Work instructions
Transcribe the listing below only from the line with "1. Downloads all" up to and including the line with "1. Download by".

Data provided
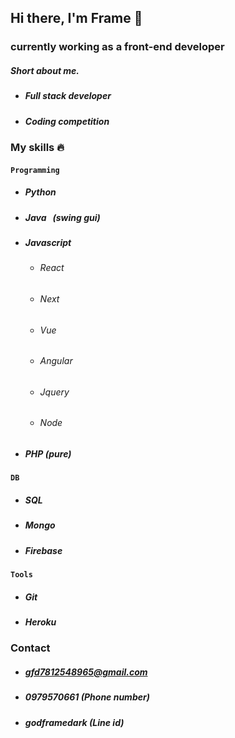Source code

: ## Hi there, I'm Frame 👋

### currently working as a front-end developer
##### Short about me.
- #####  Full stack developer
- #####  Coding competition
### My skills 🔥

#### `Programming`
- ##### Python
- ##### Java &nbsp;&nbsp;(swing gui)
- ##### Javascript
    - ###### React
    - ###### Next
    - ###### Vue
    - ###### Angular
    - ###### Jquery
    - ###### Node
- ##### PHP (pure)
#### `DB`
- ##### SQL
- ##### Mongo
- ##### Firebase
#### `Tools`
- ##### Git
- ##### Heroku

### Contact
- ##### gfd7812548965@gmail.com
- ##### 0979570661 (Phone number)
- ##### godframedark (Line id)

--

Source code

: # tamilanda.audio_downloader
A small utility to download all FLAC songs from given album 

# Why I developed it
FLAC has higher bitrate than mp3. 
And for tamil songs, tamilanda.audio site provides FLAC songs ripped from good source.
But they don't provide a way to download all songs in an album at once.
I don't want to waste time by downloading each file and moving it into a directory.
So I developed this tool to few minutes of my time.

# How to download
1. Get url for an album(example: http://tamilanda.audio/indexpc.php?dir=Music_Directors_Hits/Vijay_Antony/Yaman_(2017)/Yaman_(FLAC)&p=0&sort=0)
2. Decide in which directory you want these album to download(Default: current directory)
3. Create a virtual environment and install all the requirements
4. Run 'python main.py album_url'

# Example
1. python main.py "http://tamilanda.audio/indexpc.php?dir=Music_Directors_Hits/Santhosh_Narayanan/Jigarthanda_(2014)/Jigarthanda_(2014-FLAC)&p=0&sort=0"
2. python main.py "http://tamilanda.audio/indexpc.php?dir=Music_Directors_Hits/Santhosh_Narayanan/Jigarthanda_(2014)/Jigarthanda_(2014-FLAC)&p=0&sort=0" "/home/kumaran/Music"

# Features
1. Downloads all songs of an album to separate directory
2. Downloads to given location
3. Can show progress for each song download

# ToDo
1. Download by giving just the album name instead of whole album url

Exercise result
1. Downloads all songs of an album to separate directory
2. Downloads to given location
3. Can show progress for each song download

# ToDo
1. Download by giving just the album name instead of whole album url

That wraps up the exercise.